Le partenaire faible du droit des marchés financiers n’est pas seulement l’épargnant individuel ou profane, il est aussi l’actionnaire minoritaire dans les offres publiques où sa position de minoritaire risque d’affecter le prix de cession de ses titres. Le chapitre VII examine comment le renforcement de l’interventionnisme judiciaire et le caractère dérogatoire au droit commun des règles de détermination du prix des titres des minoritaires dans les offres publiques obligatoires est significatif de l’existence de l’ordre public financier de protection. Les offres publiques obligatoires sont des offres dont le déclenchement ou l’exécution ne résulte pas de la libre volonté des parties mais procède d’une contrainte législative et réglementaire, contrairement aux offres publiques volontaires dont l’initiative appartient uniquement à l’acquéreur.

Dans les offres publiques à dépôt obligatoire, c’est-à-dire celles qui se déclenchent automatiquement lors du franchissement des seuils du tiers, de la moitié, ou des 95% (retrait obligatoire) des titres ou des droits de vote d’une société, l’acquéreur est tenu de déposer un projet d’offre publique visant la totalité du capital ou des droits de vote de la dite société, ce qui garantit à l’actionnaire minoritaire un prix de cession équivalent à celui des majoritaires. Cette obligation d’acquérir déroge au droit commun de la vente au nom du principe d’égalité de traitement des actionnaires. Si l’auteur du franchissement de seuil critique ne dépose pas d’offre publique, il s’expose à la sanction légale de la privation des droits de vote des titres détenus par l’acquéreur. Dans les offres publiques à exécution obligatoire, c’est-à-dire les offres publiques de retrait à l’initiative des majoritaires ou à l’initiative des minoritaires et à travers l’intervention du juge, les conditions de détermination des modalités de cession des titres sont étroitement encadrées. La mise en échec du droit de propriété dans le cas du retrait obligatoire à l’initiative de l’actionnaire majoritaire, appelée en droit américain, le « squeeze-out », est compensée par l’octroi d’un prix considéré par beaucoup comme indemnitaire de l’expropriation. Les règles de détermination du prix sont, dans cette hypothèse, impératives : le prix doit respecter une méthode objective, la méthode multicritères, définie par l’AMF et par le juge dont l’intervention n’a cessé de se développer en la matière. Ainsi, dans l’arrêt de la cour de cassation du 17 juillet 2001, dit Elyo, le transfert de propriété des titres du minoritaire ne peut avoir lieu sans une « indemnisation juste et équitable ». Depuis, la jurisprudence a confirmé cette analyse, donnant ainsi au juste prix une définition particulière, justifiée par l’ordre public financier de protection.

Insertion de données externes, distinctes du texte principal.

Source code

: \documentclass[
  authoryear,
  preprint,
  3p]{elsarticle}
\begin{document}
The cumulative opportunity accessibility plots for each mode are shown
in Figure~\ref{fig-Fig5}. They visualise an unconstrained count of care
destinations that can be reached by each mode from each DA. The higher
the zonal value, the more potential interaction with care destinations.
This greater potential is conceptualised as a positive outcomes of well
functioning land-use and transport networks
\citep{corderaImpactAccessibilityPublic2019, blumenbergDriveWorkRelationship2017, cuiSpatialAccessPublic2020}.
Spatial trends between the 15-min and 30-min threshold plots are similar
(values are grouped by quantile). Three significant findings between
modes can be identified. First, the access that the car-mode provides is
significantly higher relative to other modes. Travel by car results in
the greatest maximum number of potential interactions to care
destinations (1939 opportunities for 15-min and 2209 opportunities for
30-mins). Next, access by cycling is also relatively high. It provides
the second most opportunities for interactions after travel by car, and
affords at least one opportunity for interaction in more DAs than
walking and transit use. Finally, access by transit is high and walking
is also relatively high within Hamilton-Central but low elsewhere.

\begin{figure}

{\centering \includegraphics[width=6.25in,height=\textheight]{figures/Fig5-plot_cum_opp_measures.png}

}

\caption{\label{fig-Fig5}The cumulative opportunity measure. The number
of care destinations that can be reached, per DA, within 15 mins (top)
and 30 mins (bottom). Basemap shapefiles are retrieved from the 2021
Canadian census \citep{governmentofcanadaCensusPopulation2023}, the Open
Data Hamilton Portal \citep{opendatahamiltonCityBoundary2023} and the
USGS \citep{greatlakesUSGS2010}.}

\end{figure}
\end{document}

En ce qui concerne les offres publiques de retrait obligatoire à l’initiative des actionnaires minoritaires, en l’absence de réglementation précise, la jurisprudence a fixé les critères de détermination du prix en fonction du principe d’égalité de traitement des investisseurs, et en transposant les mécanismes applicables au squeeze-out. Le renforcement du mouvement de judiciarisation du prix dans les offres publiques s’inscrit dans le cadre de l’extension du champ d’application de l’ordre public financier de protection. La 13ème directive offres publique du 20 mai 2004 reprend le principe d’égalité de traitement des actionnaires érigé en principe impératif. En effet, le point essentiel de cette directive est une protection accrue des actionnaires minoritairesErreur ! Signet non défini., ce que l’on peut déduire de ses deux avancées principales : la reconnaissance de l’offre publique obligatoire, (à déclenchement obligatoire et à contenu obligatoire) et la définition du prix « équitable » tout deux nécessaires au respect de l’intérêt du marché, et garantissant le fonctionnement équitable de ce dernier.

La même démarche a été conduite pour les offres publiques volontaires au chapitre VIII. Si le prix d’achat est librement fixé par l’initiateur de l’offre, il n’en reste pas moins que l’AMF, et parfois le juge, interviennent dans la détermination de ce prix. Au moment de l’examen de la recevabilité de l’offre, l’AMF examine les conditions de valorisation des titres et procède à l’évaluation des prix ou de la parité de l’offre en fonction de leur caractère « acceptable ». La réglementation française est, de surcroît, l’une des rares à donner aussi compétence au juge en cas de contestation de l’avis de recevabilité délivré par l’AMF. Les autorités de marché ont ainsi la faculté, rarement octroyée en droit commun, d’intervenir dans la formation du prix de cession des titres. L’analyse de la jurisprudence a montré que le régime de détermination du prix des titres dans les offres publiques de vente, qu’elles soient simplifiées ou qu’il s’agisse d’une garantie de cours, était influencé par le régime des offres publiques obligatoires : le juge réservant une importance croissante au critère de l’équité parmi les critères de détermination du prix et ce, à la faveur du minoritaire.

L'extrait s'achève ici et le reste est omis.